Sir Jeoffry looked at her askance and rubbed his red chin.
"I wish thou hadst liked him, Clo," he said, "and ye had both had fortunes to match. I love the fellow, and ye would have made a handsome pair."
Mistress Clorinda laughed, sitting straight in her saddle, her fine eyes unblenching, though the sun struck them.
"We had fortunes to match," she said-"I was a beggar and he was a spendthrift. Here comes Lord Dunstanwolde."
And as the gentleman rode near, it seemed to his dazzled eyes that the sun so shone down upon her because she was a G.o.ddess and drew it from the heavens.
In the west wing of the Hall 'twas talked of between Mistress Wimpole and her charges, that a rumour of Sir John Oxon's marriage was afloat.
"Yet can I not believe it," said Mistress Margery; "for if ever a gentleman was deep in love, though he bitterly strove to hide it, 'twas Sir John, and with Mistress Clorinda."
"But she," faltered Anne, looking pale and even agitated-"she was always disdainful to him and held him at arm's length. I-I wished she would have treated him more kindly."
"'Tis not her way to treat men kindly," said Mistress Wimpole.
But whether the rumour was true or false-and there were those who bestowed no credit upon it, and said it was mere town talk, and that the same things had been bruited abroad before-it so chanced that Sir John paid no visit to his relative or to Sir Jeoffry for several months. 'Twas heard once that he had gone to France, and at the French Court was making as great a figure as he had made at the English one, but of this even his kinsman Lord Eldershawe could speak no more certainly than he could of the first matter.
The suit of my Lord of Dunstanwolde-if suit it was-during these months appeared to advance somewhat. All orders of surmises were made concerning it-that Mistress Clorinda had privately quarrelled with Sir John and sent him packing; that he had tired of his love-making, as 'twas well known he had done many times before, and having squandered his possessions and finding himself in open straits, must needs patch up his fortunes in a hurry with the first heiress whose estate suited him. But 'twas the women who said these things; the men swore that no man could tire of or desert such spirit and beauty, and that if Sir John Oxon stayed away 'twas because he had been commanded to do so, it never having been Mistress Clorinda's intention to do more than play with him awhile, she having been witty against him always for a fop, and meaning herself to accept no man as a husband who could not give her both rank and wealth.

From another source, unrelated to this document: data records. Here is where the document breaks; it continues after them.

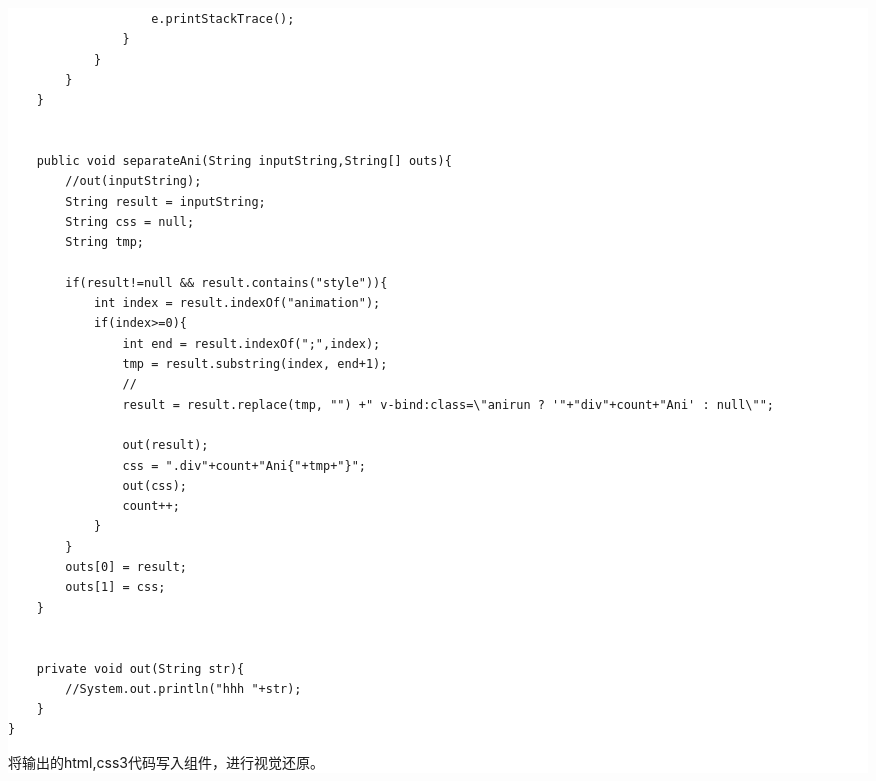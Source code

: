 						e.printStackTrace();
					}
				}
			}
		}
	
	
		public void separateAni(String inputString,String[] outs){
			//out(inputString);
			String result = inputString;
			String css = null;
			String tmp;
			
			if(result!=null && result.contains("style")){
				int index = result.indexOf("animation");
				if(index>=0){
					int end = result.indexOf(";",index);
					tmp = result.substring(index, end+1);
					//
					result = result.replace(tmp, "") +" v-bind:class=\"anirun ? '"+"div"+count+"Ani' : null\"";
					
					out(result);
					css = ".div"+count+"Ani{"+tmp+"}";
					out(css);
					count++;
				}
			}
			outs[0] = result;
			outs[1] = css;
		}
	
	
		private void out(String str){
			//System.out.println("hhh "+str);
		}
	}



将输出的html,css3代码写入组件，进行视觉还原。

"We know her," said the old boon companions of her childhood, as they talked of her over their bottles. "She knew her price and would bargain for it when she was not eight years old, and would give us songs and kisses but when she was paid for them with sweet things and knickknacks from the toy-shops. She will marry no man who cannot make her at least a countess, and she would take him but because there was not a duke at hand. We know her, and her beauty's ways."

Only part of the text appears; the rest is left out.